• _To do_
Nothing but the lines from the start of the data through the line with "## Build Status" should appear in the answer, each retyped exactly, and pictures should not.

• _Given data_
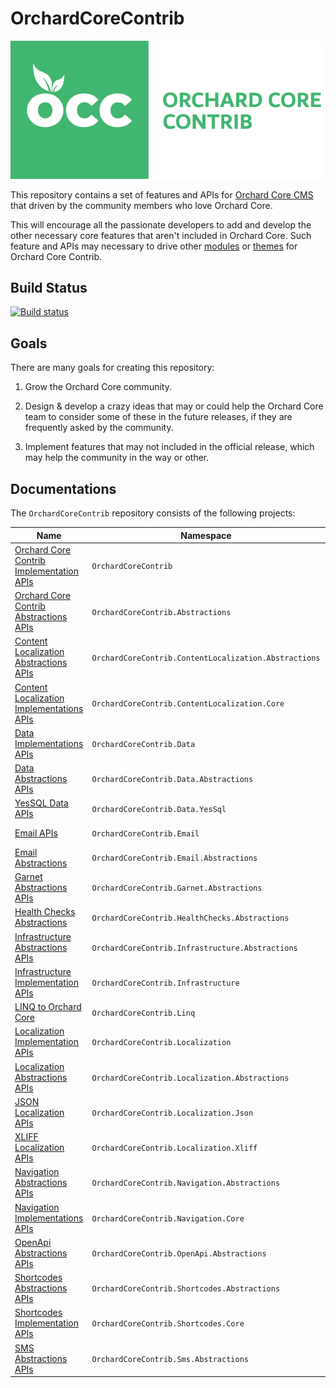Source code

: # OrchardCoreContrib

![Orchard Core Contrib](images/OCC.png)

This repository contains a set of features and APIs for [Orchard Core CMS](https://github.com/OrchardCMS/OrchardCore) that driven by the community members who love Orchard Core.

This will encourage all the passionate developers to add and develop the other necessary core features that aren't included in Orchard Core. Such feature and APIs may necessary to drive other [modules](https://github.com/OrchardCoreContrib/OrchardCoreContrib.Modules) or [themes](https://github.com/OrchardCoreContrib/OrchardCoreContrib.Themes) for Orchard Core Contrib.

## Build Status

[![Build status](https://github.com/OrchardCoreContrib/OrchardCoreContrib/actions/workflows/build.yml/badge.svg)](https://github.com/OrchardCoreContrib/OrchardCoreContrib/actions?query=workflow%3A%22Orchard+Core+Contrib%22)

## Goals

There are many goals for creating this repository:

1. Grow the Orchard Core community.

2. Design & develop a crazy ideas that may or could help the Orchard Core team to consider some of these in the future releases, if they are frequently asked by the community.

3. Implement features that may not included in the official release, which may help the community in the way or other.

## Documentations

The `OrchardCoreContrib` repository consists of the following projects:

| Name | Namespace | NuGet |
| --- | --- | --- |
| [Orchard Core Contrib Implementation APIs](src/OrchardCoreContrib/README.md) | `OrchardCoreContrib` ||
| [Orchard Core Contrib Abstractions APIs](src/OrchardCoreContrib.Abstractions/README.md) | `OrchardCoreContrib.Abstractions` | [![NuGet](https://img.shields.io/nuget/v/OrchardCoreContrib.Abstractions.svg)](https://www.nuget.org/packages/OrchardCoreContrib.Abstractions) |
| [Content Localization Abstractions APIs](src/OrchardCoreContrib.ContentLocalization.Abstractions/README.md) | `OrchardCoreContrib.ContentLocalization.Abstractions` | [![NuGet](https://img.shields.io/nuget/v/OrchardCoreContrib.ContentLocalization.Abstractions.svg)](https://www.nuget.org/packages/OrchardCoreContrib.ContentLocalization.Abstractions) |
| [Content Localization Implementations APIs](src/OrchardCoreContrib.ContentLocalization.Core/README.md) | `OrchardCoreContrib.ContentLocalization.Core` | [![NuGet](https://img.shields.io/nuget/v/OrchardCoreContrib.ContentLocalization.Core.svg)](https://www.nuget.org/packages/OrchardCoreContrib.ContentLocalization.Core) |
| [Data Implementations APIs](src/OrchardCoreContrib.Data/README.md) | `OrchardCoreContrib.Data` | [![NuGet](https://img.shields.io/nuget/v/OrchardCoreContrib.Data.svg)](https://www.nuget.org/packages/OrchardCoreContrib.Data) |
| [Data Abstractions APIs](src/OrchardCoreContrib.Data.Abstractions/README.md) | `OrchardCoreContrib.Data.Abstractions` | [![NuGet](https://img.shields.io/nuget/v/OrchardCoreContrib.Data.Abstractions.svg)](https://www.nuget.org/packages/OrchardCoreContrib.Data.Abstractions) |
| [YesSQL Data APIs](src/OrchardCoreContrib.Data.YesSql/README.md) | `OrchardCoreContrib.Data.YesSql` | [![NuGet](https://img.shields.io/nuget/v/OrchardCoreContrib.Data.YesSql.svg)](https://www.nuget.org/packages/OrchardCoreContrib.Data.YesSql) |
| [Email APIs](src/OrchardCoreContrib.Email/README.md) | `OrchardCoreContrib.Email` | [![NuGet](https://img.shields.io/nuget/v/OrchardCoreContrib.Email.svg)](https://www.nuget.org/packages/OrchardCoreContrib.Email) |
| [Email Abstractions](src/OrchardCoreContrib.Email.Abstractions/README.md) | `OrchardCoreContrib.Email.Abstractions` | [![NuGet](https://img.shields.io/nuget/v/OrchardCoreContrib.Email.Abstractions.svg)](https://www.nuget.org/packages/OrchardCoreContrib.Email.Abstractions) |
| [Garnet Abstractions APIs](src/OrchardCoreContrib.Garnet.Abstractions/README.md) | `OrchardCoreContrib.Garnet.Abstractions` | [![NuGet](https://img.shields.io/nuget/v/OrchardCoreContrib.Garnet.Abstractions.svg)](https://www.nuget.org/packages/OrchardCoreContrib.Garnet.Abstractions) |
| [Health Checks Abstractions](src/OrchardCoreContrib.HealthChecks.Abstractions/README.md) | `OrchardCoreContrib.HealthChecks.Abstractions` | [![NuGet](https://img.shields.io/nuget/v/OrchardCoreContrib.HealthChecks.Abstractions.svg)](https://www.nuget.org/packages/OrchardCoreContrib.HealthChecks.Abstractions) |
| [Infrastructure Abstractions APIs](src/OrchardCoreContrib.Infrastructure.Abstractions/README.md) | `OrchardCoreContrib.Infrastructure.Abstractions` | [![NuGet](https://img.shields.io/nuget/v/OrchardCoreContrib.Infrastructure.Abstractions.svg)](https://www.nuget.org/packages/OrchardCoreContrib.Infrastructure.Abstractions) |
| [Infrastructure Implementation APIs](src/OrchardCoreContrib.Infrastructure/README.md) | `OrchardCoreContrib.Infrastructure` | [![NuGet](https://img.shields.io/nuget/v/OrchardCoreContrib.Infrastructure.svg)](https://www.nuget.org/packages/OrchardCoreContrib.Infrastructure) |
| [LINQ to Orchard Core](src/OrchardCoreContrib.Linq/README.md) | `OrchardCoreContrib.Linq` | [![NuGet](https://img.shields.io/nuget/v/OrchardCoreContrib.Linq.svg)](https://www.nuget.org/packages/OrchardCoreContrib.Linq) |
| [Localization Implementation APIs](src/OrchardCoreContrib.Localization/README.md) | `OrchardCoreContrib.Localization` | [![NuGet](https://img.shields.io/nuget/v/OrchardCoreContrib.Localization.svg)](https://www.nuget.org/packages/OrchardCoreContrib.Localization) |
| [Localization Abstractions APIs](src/OrchardCoreContrib.Localization.Abstractions/README.md) | `OrchardCoreContrib.Localization.Abstractions` | [![NuGet](https://img.shields.io/nuget/v/OrchardCoreContrib.Localization.Abstractions.svg)](https://www.nuget.org/packages/OrchardCoreContrib.Localization.Abstractions) |
| [JSON Localization APIs](src/OrchardCoreContrib.Localization.Json/README.md) | `OrchardCoreContrib.Localization.Json` | [![NuGet](https://img.shields.io/nuget/v/OrchardCoreContrib.Localization.Json.svg)](https://www.nuget.org/packages/OrchardCoreContrib.Localization.Json) |
| [XLIFF Localization APIs](src/OrchardCoreContrib.Localization.Xliff/README.md) | `OrchardCoreContrib.Localization.Xliff` | [![NuGet](https://img.shields.io/nuget/v/OrchardCoreContrib.Localization.Xliff.svg)](https://www.nuget.org/packages/OrchardCoreContrib.Localization.Xliff) |
| [Navigation Abstractions APIs](src/OrchardCoreContrib.Navigation.Abstractions/README.md) | `OrchardCoreContrib.Navigation.Abstractions` | [![NuGet](https://img.shields.io/nuget/v/OrchardCoreContrib.Navigation.Abstractions.svg)](https://www.nuget.org/packages/OrchardCoreContrib.Navigation.Abstractions) |
| [Navigation Implementations APIs](src/OrchardCoreContrib.Navigation.Core/README.md) | `OrchardCoreContrib.Navigation.Core` | [![NuGet](https://img.shields.io/nuget/v/OrchardCoreContrib.Navigation.Core.svg)](https://www.nuget.org/packages/OrchardCoreContrib.Navigation.Core) |
| [OpenApi Abstractions APIs](src/OrchardCoreContrib.OpenApi.Abstractions/README.md) | `OrchardCoreContrib.OpenApi.Abstractions` | [![NuGet](https://img.shields.io/nuget/v/OrchardCoreContrib.OpenApi.Abstractions.svg)](https://www.nuget.org/packages/OrchardCoreContrib.OpenApi.Abstractions) |
| [Shortcodes Abstractions APIs](src/OrchardCoreContrib.Shortcodes.Abstractions/README.md) | `OrchardCoreContrib.Shortcodes.Abstractions` | [![NuGet](https://img.shields.io/nuget/v/OrchardCoreContrib.Shortcodes.Abstractions.svg)](https://www.nuget.org/packages/OrchardCoreContrib.Shortcodes.Abstractions) |
| [Shortcodes Implementation APIs](src/OrchardCoreContrib.Shortcodes.Core/README.md) | `OrchardCoreContrib.Shortcodes.Core` | [![NuGet](https://img.shields.io/nuget/v/OrchardCoreContrib.Shortcodes.Core.svg)](https://www.nuget.org/packages/OrchardCoreContrib.Shortcodes.Core) |
| [SMS Abstractions APIs](src/OrchardCoreContrib.Sms.Abstractions/README.md) | `OrchardCoreContrib.Sms.Abstractions` | [![NuGet](https://img.shields.io/nuget/v/OrchardCoreContrib.Sms.Abstractions.svg)](https://www.nuget.org/packages/OrchardCoreContrib.Sms.Abstractions) |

• _Solution to the exercise_
Source code

: # OrchardCoreContrib

![Orchard Core Contrib](images/OCC.png)

This repository contains a set of features and APIs for [Orchard Core CMS](https://github.com/OrchardCMS/OrchardCore) that driven by the community members who love Orchard Core.

This will encourage all the passionate developers to add and develop the other necessary core features that aren't included in Orchard Core. Such feature and APIs may necessary to drive other [modules](https://github.com/OrchardCoreContrib/OrchardCoreContrib.Modules) or [themes](https://github.com/OrchardCoreContrib/OrchardCoreContrib.Themes) for Orchard Core Contrib.

## Build Status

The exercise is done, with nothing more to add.